Exercise brief
All lines from the one that mentions "<b>Feature Engineering</b> is" through the last of the entries below must be copied exactly, with both ends kept.
(Exercise material)
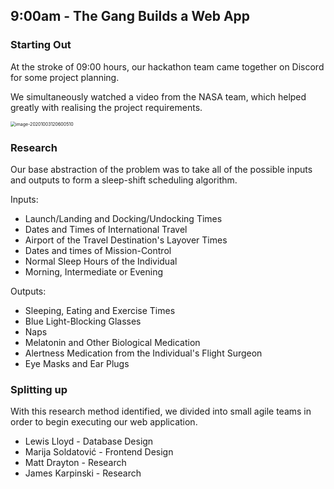 ## 9:00am - The Gang Builds a Web App

### Starting Out

At the stroke of 09:00 hours, our hackathon team came together on Discord for some project planning.

We simultaneously watched a video from the NASA team, which helped greatly with realising the project requirements.

<img src="C:\Users\Lewis\Documents\GitHub\Hackathon-NASA-2020-II\blog\image-0900-nasa-video.png" alt="image-20201003120600510" style="zoom: 50%;" />

### Research

Our base abstraction of the problem was to take all of the possible inputs and outputs to form a sleep-shift scheduling algorithm.

Inputs:

- Launch/Landing and Docking/Undocking Times
- Dates and Times of International Travel
- Airport of the Travel Destination's Layover Times
- Dates and times of Mission-Control
- Normal Sleep Hours of the Individual
- Morning, Intermediate or Evening

Outputs:

- Sleeping, Eating and Exercise Times
- Blue Light-Blocking Glasses
- Naps
- Melatonin and Other Biological Medication
- Alertness Medication from the Individual's Flight Surgeon
- Eye Masks and Ear Plugs

### Splitting up

With this research method identified, we divided into small agile teams in order to begin executing our web application.

- Lewis Lloyd - Database Design
- Marija Soldatović - Frontend Design
- Matt Drayton - Research
- James Karpinski - Research
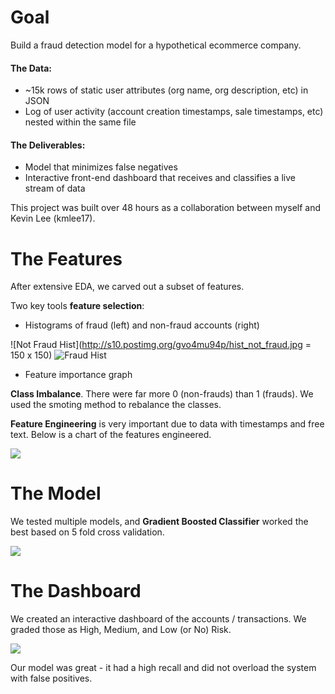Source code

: 
# Goal

Build a fraud detection model for a hypothetical ecommerce company.

#### The Data: 
- ~15k rows of static user attributes (org name, org description, etc) in JSON
- Log of user activity (account creation timestamps, sale timestamps, etc) nested within the same file

#### The Deliverables: 
- Model that minimizes false negatives
- Interactive front-end dashboard that receives and classifies a live stream of data

This project was built over 48 hours as a collaboration between myself and Kevin Lee (kmlee17). 

# The Features

After extensive EDA, we carved out a subset of features.  

Two key tools <b>feature selection</b>: 
- Histograms of fraud (left) and non-fraud accounts (right)

![Not Fraud Hist](http://s10.postimg.org/gvo4mu94p/hist_not_fraud.jpg  = 150 x 150)
![Fraud Hist](http://s16.postimg.org/aatvh098l/hist_fraud.jpg)
- Feature importance graph

<b>Class Imbalance</b>. There were far more 0 (non-frauds) than 1 (frauds). We used the smoting method to rebalance the classes. 

<b>Feature Engineering</b> is very important due to data with timestamps and free text. Below is a chart of the features engineered.

![](http://s29.postimg.org/63gx2h7hj/feature_engineering.jpg)

# The Model

We tested multiple models, and <b>Gradient Boosted Classifier</b> worked the best based on 5 fold cross validation.

![](http://s8.postimg.org/ja8zbqq2d/models.jpg)

# The Dashboard

We created an interactive dashboard of the accounts / transactions. We graded those as High, Medium, and Low (or No) Risk. 

![](http://s14.postimg.org/n182vt9kh/dashboard.jpg)

Our model was great - it had a high recall and did not overload the system with false positives.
(End Exercise material)
Result for this task
<b>Feature Engineering</b> is very important due to data with timestamps and free text. Below is a chart of the features engineered.

![](http://s29.postimg.org/63gx2h7hj/feature_engineering.jpg)

# The Model

We tested multiple models, and <b>Gradient Boosted Classifier</b> worked the best based on 5 fold cross validation.

![](http://s8.postimg.org/ja8zbqq2d/models.jpg)

# The Dashboard

We created an interactive dashboard of the accounts / transactions. We graded those as High, Medium, and Low (or No) Risk. 

![](http://s14.postimg.org/n182vt9kh/dashboard.jpg)

Our model was great - it had a high recall and did not overload the system with false positives.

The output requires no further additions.